Monday, May 30, 2011

Un-clarity of mind

I was going to write something...but now I've completely lost it. My brain has not been working lately in that capacity. I have been struggling to keep a straight thought lately. Chemo brain? I know many joke about such a condition, but I have become a believer. It seems to be a great excuse anyway for everything misplaced, forgotten or turned upside down. The amazing thing is, I always seem to know where my keys are in the house.

My son came to say goodnight. He likes to stall with a long snuggle and a little story from the day...and another glass of water.

What was I saying? What was I even going to talk about? I have no idea. It's gone. Lost in some part of my brain that was burned away by a chemical cocktail meant for a few cells somewhere else in my body causing so much trouble.

I will continue to write, but for now it has been quiet at the keyboard. Frustration sets in as I stare at the medication bottle I must open every day to ingest the tiny little pill I love to hate. The drugs meant to keep the cancer away. The pill that changes a part of my personality with its not so pleasant effects.
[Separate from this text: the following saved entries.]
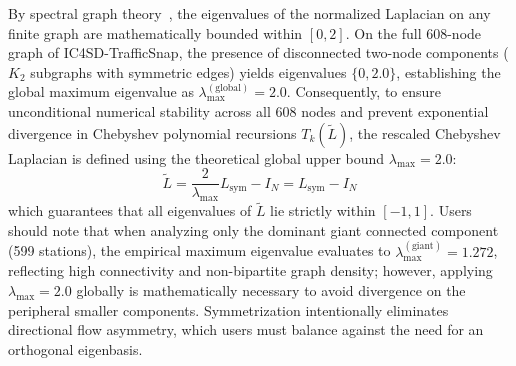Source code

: \documentclass[preprint,12pt]{elsarticle}
\begin{document}
By spectral graph theory~\cite{chung1997spectral}, the eigenvalues of the normalized Laplacian on any finite graph are mathematically bounded within $[0, 2]$. On the full 608-node graph of IC4SD-TrafficSnap, the presence of disconnected two-node components ($K_2$ subgraphs with symmetric edges) yields eigenvalues $\{0, 2.0\}$, establishing the global maximum eigenvalue as $\lambda_{\max}^{(\text{global})} = 2.0$. Consequently, to ensure unconditional numerical stability across all 608 nodes and prevent exponential divergence in Chebyshev polynomial recursions $T_k(\tilde{L})$, the rescaled Chebyshev Laplacian is defined using the theoretical global upper bound $\lambda_{\max} = 2.0$:
\begin{equation}
    \tilde{L} = \frac{2}{\lambda_{\max}} L_{\text{sym}} - I_N = L_{\text{sym}} - I_N
\end{equation}
which guarantees that all eigenvalues of $\tilde{L}$ lie strictly within $[-1, 1]$. Users should note that when analyzing only the dominant giant connected component (599 stations), the empirical maximum eigenvalue evaluates to $\lambda_{\max}^{(\text{giant})} = 1.272$, reflecting high connectivity and non-bipartite graph density; however, applying $\lambda_{\max} = 2.0$ globally is mathematically necessary to avoid divergence on the peripheral smaller components. Symmetrization intentionally eliminates directional flow asymmetry, which users must balance against the need for an orthogonal eigenbasis.

\clearpage
\end{document}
Another part of me works hard every day to remain physically strong. As I accomplish shifting my body toward the shape of an athlete, I am finding the new identity I am comfortable to wear. Pushing all winter has given impetus to my health and strength, but in doing so I have crossed some line into a new world. My goal has been to train for racing with my team. I am a member of a dragon boat team.
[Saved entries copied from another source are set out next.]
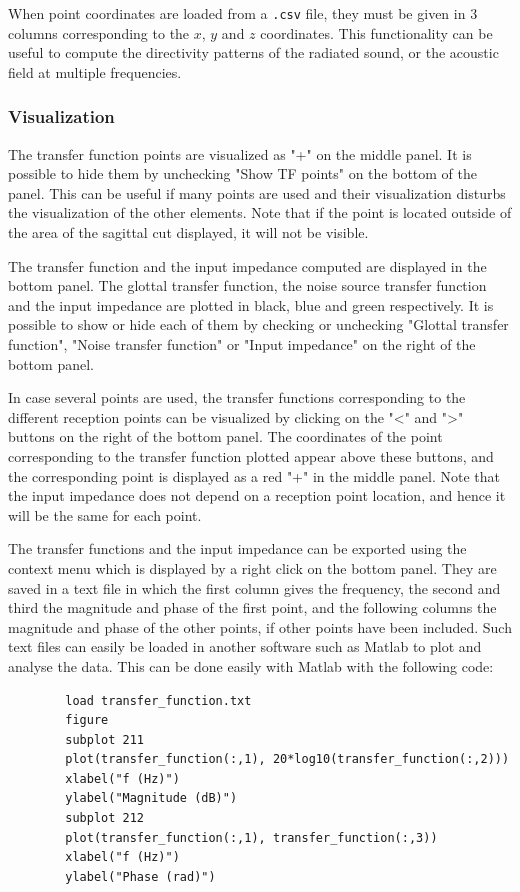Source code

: \documentclass[]{article}
\begin{document}
	When point coordinates are loaded from a \texttt{.csv} file, they must be given
	in 3 columns corresponding to the $x$, $y$ and $z$ coordinates. 
	This functionality can be useful to compute the directivity patterns of the 
	radiated sound, or the acoustic field at multiple frequencies.
	
	\subsubsection{Visualization}
	
	The transfer function points are visualized as "+" on the middle panel.
	It is possible to hide them by unchecking "Show TF points" on the bottom of 
	the panel. This can be useful if many points are used and their visualization 
	disturbs the visualization of the other elements.
	Note that if the point is located outside of the area of the sagittal cut displayed,
	it will not be visible.
	
	The transfer function and the input impedance computed are displayed in the bottom panel.
	The glottal transfer function, the noise source transfer function and the input 
	impedance are plotted in black, blue and green respectively.
	It is possible to show or hide each of them by checking or unchecking 
	"Glottal transfer function", "Noise transfer function" or "Input impedance" on the 
	right of the bottom panel. 
	
	In case several points are used, 
	the transfer functions corresponding to the different reception points can be visualized
	by clicking on the "<" and ">" buttons on the right of the bottom panel.
	The coordinates of the point corresponding to the transfer function plotted appear above 
	these buttons, and the corresponding point is displayed as a red "+" in the middle panel.
	Note that the input impedance does not depend on a reception point location, and hence
	it will be the same for each point.
	
	The transfer functions and the input impedance can be exported using the context 
	menu which is displayed by a right click on the bottom panel. 
	They are saved in a text file in which the first column gives the frequency, 
	the second and third the magnitude and phase of the first point, and the following 
	columns the magnitude and phase of the other points, if other points have been included.
	Such text files can easily be loaded in another software such as Matlab to plot and 
	analyse the data.
	This can be done easily with Matlab with the following code:
	\begin{lstlisting}
		load transfer_function.txt
		figure
		subplot 211
		plot(transfer_function(:,1), 20*log10(transfer_function(:,2)))
		xlabel("f (Hz)")
		ylabel("Magnitude (dB)")
		subplot 212
		plot(transfer_function(:,1), transfer_function(:,3))
		xlabel("f (Hz)")
		ylabel("Phase (rad)")
	\end{lstlisting}
	
\end{document}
Next weekend will be the first dragon boat races of this season for me and my team. Winter has been long and difficult this year and so the excitement builds. I live in the Northeast and so much of training for this sport goes indoors in the gym. Even as the weather breaks, the rivers are high and dangerous. The water shows its unexpected power every day. The surface appears calm, but the power and force of the current lies beneath churning the unknown debris. Cancer works like that. Things look smooth on the surface while underneath there is unseen trouble.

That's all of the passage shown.